TASK INSTRUCTIONS
The entries below contain a line with "and Log Analysis" and a line with "in log files.". Quote exactly those two lines and all lines between them.

Stored data
********************
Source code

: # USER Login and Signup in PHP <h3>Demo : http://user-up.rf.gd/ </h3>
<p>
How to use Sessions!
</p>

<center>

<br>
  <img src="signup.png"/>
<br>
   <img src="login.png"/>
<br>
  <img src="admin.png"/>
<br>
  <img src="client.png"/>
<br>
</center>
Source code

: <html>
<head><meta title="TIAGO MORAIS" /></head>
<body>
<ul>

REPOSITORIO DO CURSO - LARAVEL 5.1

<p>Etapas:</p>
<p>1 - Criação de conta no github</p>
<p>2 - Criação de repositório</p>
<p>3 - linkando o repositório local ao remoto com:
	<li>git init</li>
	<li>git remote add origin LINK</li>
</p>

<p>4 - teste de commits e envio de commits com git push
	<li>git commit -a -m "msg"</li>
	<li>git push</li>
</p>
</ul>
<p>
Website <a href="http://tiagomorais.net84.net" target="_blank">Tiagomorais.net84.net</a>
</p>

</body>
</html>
********************
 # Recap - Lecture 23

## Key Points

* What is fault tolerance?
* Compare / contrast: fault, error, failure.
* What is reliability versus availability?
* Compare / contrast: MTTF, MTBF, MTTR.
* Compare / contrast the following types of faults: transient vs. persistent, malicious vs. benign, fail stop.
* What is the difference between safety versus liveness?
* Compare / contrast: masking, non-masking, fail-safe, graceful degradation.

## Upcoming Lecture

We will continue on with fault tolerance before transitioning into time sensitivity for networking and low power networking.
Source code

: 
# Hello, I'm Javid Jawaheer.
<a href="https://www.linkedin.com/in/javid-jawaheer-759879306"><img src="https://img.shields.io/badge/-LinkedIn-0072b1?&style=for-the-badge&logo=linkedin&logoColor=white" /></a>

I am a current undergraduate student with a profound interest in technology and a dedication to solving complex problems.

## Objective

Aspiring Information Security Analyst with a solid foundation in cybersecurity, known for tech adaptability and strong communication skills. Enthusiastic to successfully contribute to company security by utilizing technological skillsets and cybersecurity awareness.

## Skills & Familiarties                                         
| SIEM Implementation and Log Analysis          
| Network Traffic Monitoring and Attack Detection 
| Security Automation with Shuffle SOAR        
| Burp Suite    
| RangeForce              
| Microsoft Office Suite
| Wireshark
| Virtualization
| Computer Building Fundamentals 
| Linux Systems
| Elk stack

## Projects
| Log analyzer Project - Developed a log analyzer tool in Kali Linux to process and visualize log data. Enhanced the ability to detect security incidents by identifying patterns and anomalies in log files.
********************
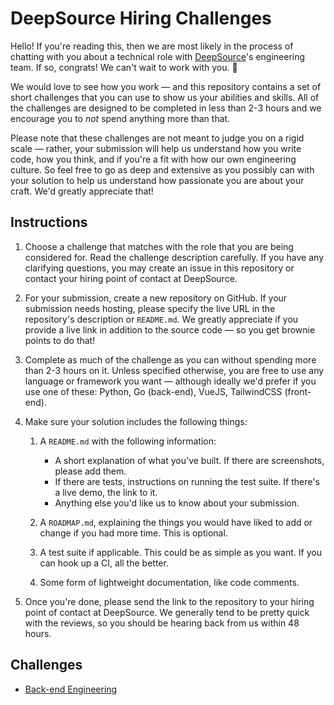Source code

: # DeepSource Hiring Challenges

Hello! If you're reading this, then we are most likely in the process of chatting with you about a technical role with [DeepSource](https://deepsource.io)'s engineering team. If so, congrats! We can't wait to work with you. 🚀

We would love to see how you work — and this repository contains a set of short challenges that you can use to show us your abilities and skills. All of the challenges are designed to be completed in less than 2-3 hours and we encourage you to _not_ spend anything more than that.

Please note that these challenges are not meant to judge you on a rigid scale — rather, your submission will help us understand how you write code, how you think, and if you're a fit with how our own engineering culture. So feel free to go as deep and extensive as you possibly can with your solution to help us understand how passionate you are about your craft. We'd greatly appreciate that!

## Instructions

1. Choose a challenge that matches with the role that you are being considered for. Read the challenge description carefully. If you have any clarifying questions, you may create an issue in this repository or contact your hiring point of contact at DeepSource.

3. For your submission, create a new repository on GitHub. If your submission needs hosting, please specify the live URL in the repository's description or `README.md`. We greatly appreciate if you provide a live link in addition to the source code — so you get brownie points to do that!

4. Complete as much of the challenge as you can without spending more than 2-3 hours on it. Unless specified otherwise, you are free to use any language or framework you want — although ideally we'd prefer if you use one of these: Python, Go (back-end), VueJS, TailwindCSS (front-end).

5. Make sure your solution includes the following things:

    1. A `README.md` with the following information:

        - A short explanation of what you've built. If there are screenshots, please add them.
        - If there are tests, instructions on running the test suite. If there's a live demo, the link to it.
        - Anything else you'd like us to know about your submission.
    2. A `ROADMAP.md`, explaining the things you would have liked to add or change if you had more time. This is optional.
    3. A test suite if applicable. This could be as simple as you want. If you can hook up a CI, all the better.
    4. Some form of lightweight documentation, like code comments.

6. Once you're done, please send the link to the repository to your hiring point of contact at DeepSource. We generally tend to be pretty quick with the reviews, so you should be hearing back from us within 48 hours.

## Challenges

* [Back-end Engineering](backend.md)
********************
COMPLETED TASK
| SIEM Implementation and Log Analysis          
| Network Traffic Monitoring and Attack Detection 
| Security Automation with Shuffle SOAR        
| Burp Suite    
| RangeForce              
| Microsoft Office Suite
| Wireshark
| Virtualization
| Computer Building Fundamentals 
| Linux Systems
| Elk stack

## Projects
| Log analyzer Project - Developed a log analyzer tool in Kali Linux to process and visualize log data. Enhanced the ability to detect security incidents by identifying patterns and anomalies in log files.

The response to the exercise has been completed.